Lübnan Saint George Üniversitesinde Siyaset Bilimi Bölümü öğretim üyesi Dr. Sami Nadir ise Suudi Arabistan ile yaşanan krizin "siyasi ve ekonomik" sonuçlar doğurabileceği değerlendirmesini yaptı.
Nadir, siyasi sonuçların "Lübnan’ı Arap ailesinden çıkaracağını, bu tercihin Beyrut’u İran safında konumlandıracağını" ve "Lübnan’ı yalnızlaştıracağını" söyledi.
Ekonomik alanda, Lübnan ekonomisine giren dövizdeki Körfez rolüne dikkati çeken Nadir, "Lübnan diasporasının Lübnan bankalarına yıllık getirdiği döviz miktarının, Lübnan gayri safi yurtiçi hasılasının (GSYH) yüzde 15’ini oluşturduğunu, bu yüzde 15 içinden de yüzde 55’inin Körfez İşbirliği Konseyi üyesi ülkelerden Lübnan ekonomisine dahil olduğunu" hatırlatarak, "Burada Lübnan hasılasının yüzde 8-9’una tekabül eden bir rakamdan bahsediyoruz. Bugün bu tehlikeye atılmıştır" diye konuştu.
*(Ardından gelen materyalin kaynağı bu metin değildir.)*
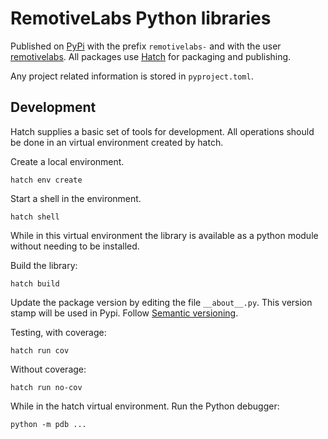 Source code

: # RemotiveLabs Python libraries

Published on [PyPi](https://pypi.org/) with the prefix `remotivelabs-` and with the user [remotivelabs](https://pypi.org/user/remotivelabs/).
All packages use [Hatch](https://hatch.pypa.io/) for packaging and publishing.

Any project related information is stored in `pyproject.toml`.

## Development
Hatch supplies a basic set of tools for development.
All operations should be done in an virtual environment created by hatch.

Create a local environment.

    hatch env create

Start a shell in the environment.

    hatch shell

While in this virtual environment the library is available as a python module without needing to be installed.

Build the library:

    hatch build

Update the package version by editing the file `__about__.py`.
This version stamp will be used in Pypi.
Follow [Semantic versioning](https://semver.org/).

Testing, with coverage:

    hatch run cov

Without coverage:

    hatch run no-cov

While in the hatch virtual environment.
Run the Python debugger:

    python -m pdb ...

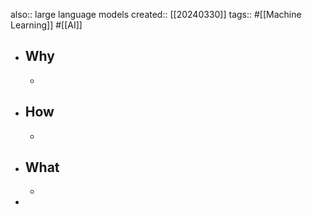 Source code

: also:: large language models
created:: [[20240330]]
tags:: #[[Machine Learning]] #[[AI]]

- ## Why
  -
- ## How
  -
- ## What
  -
-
Nadir, "Dört beş yıldır büyüme gösteremeyen, büyük kamu borcu altında ve de bütçesi açık veren, duraklama sergileyen, borç artışının ekonomik büyümesinden beş kat büyük olduğu Lübnan ekonomisi için kritik bir zamanda böyle bir karar geldi. İşte bu, siyasi yalnızlaşma ve çok kötü zamanda ekonomik baskı altındasınız" ifadelerini kullandı.
Hizbullah’ın kendisini İran Devrim Muhafızlarının yanında konumlandıran silahlı kanadının yanı sıra toplumsal siyasi tabana sahip olduğunu hatırlatan Nadir, "Körfez ile kötüleşen ilişkilerin sonuçlarından tüm Lübnanlılar gibi bu siyasi taban da etkilenecek. Suriye’de devam eden kriz sonucu yaşanan can kayıplarının yol açtığı baskının yanına bir de bu eklenecek. Günün sonunda bu onların tercihi" dedi.
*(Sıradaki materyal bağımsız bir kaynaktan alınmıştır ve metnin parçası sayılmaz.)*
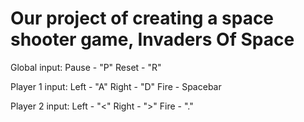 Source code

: # Our project of creating a space shooter game, Invaders Of Space

Global input:
  Pause - "P"
  Reset - "R"

Player 1 input:
  Left - "A"
  Right - "D"
  Fire - Spacebar

Player 2 input:
  Left - "<"
  Right - ">"
  Fire - "."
Lübnan'da 1943 yılındaki milli mutabakata göre, parlamentodaki koltuk dağılımından en küçük memur atamalarına kadar her şey mezhep temelli kotalarla belirleniyor. Meclis tarafından seçilen cumhurbaşkanının "Maruni Hristiyan" olması gerekirken, meclis başkanının "Şii", başbakanın ise "Sünni" olması gerekiyor.
Parlamentoda 128 milletvekili bulunuyor. Anayasa gereği, 64 kontenjan Hristiyanlara, 64 Müslümanlara ayrılmış durumda. Meclis'teki son durumda Hristiyan kontenjanı 34 Maruni, 14 Rum Ortodoks, 8 Rum Katolik, 5 Ermeni Ortodoks, 1 Ermeni Katolik ve 2 diğer Hristiyan azınlıklar şeklinde bulunuyor. 64 kişilik Müslüman kontenjanında ise 27 Sünni, 27 Şii, 8 Dürzi, 2 Nusayri bulunuyor.
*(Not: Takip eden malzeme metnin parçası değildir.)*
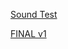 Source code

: 
[Sound Test](https://hamishpayne.github.io/CODE-WORDS/Processing/SOUNDTEST)


[FINAL v1](https://hamishpayne.github.io/CODE-WORDS/Processing/FINAL_v1)
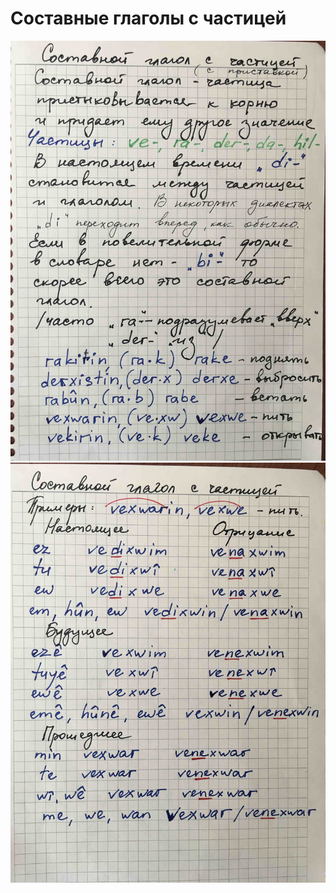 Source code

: # Составные глаголы с частицей

![Составные глаголы с частицей 1](../assets/Составные-глаголы-с-частицей/IMG_3438.jpg)
![Составные глаголы с частицей 2](../assets/Составные-глаголы-с-частицей/IMG_3439.jpg)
-14 Mart, 8 Mart blokları nelerdir?
Meclisteki siyasi partiler, 8 Mart ve 14 Mart, iki ana blok altında toplanıyor.
14 Mart Bloğu, 2005’te eski Başbakan Refik Hariri'nin suikast sonucu öldürülmesinin ardından oğlu Saad Hariri önderliğinde kurulan Suriye karşıtı gruba verilen isim. İttifak’ta Hariri grubunun yanı sıra Hristiyan Ketaib Partisi ve Lübnan Güçleri Partisi, Ermeni Hınçak Partisi ve bazı Sosyal Demokrat Partiler bulunuyor.
8 Mart grubu ise Suriye rejimi yanlısı ve Batı karşıtı gruplardan oluşuyor. Hizbullah’ın başını çektiği grupta, Parlamento Başkanı Nebih Berri önderliğindeki Şii Emel Hareketi, Hristiyan Özgür Yurtsever Hareketi, Baas Partisi ve Ermeni Taşnak Partisi gibi gruplar yer alıyor.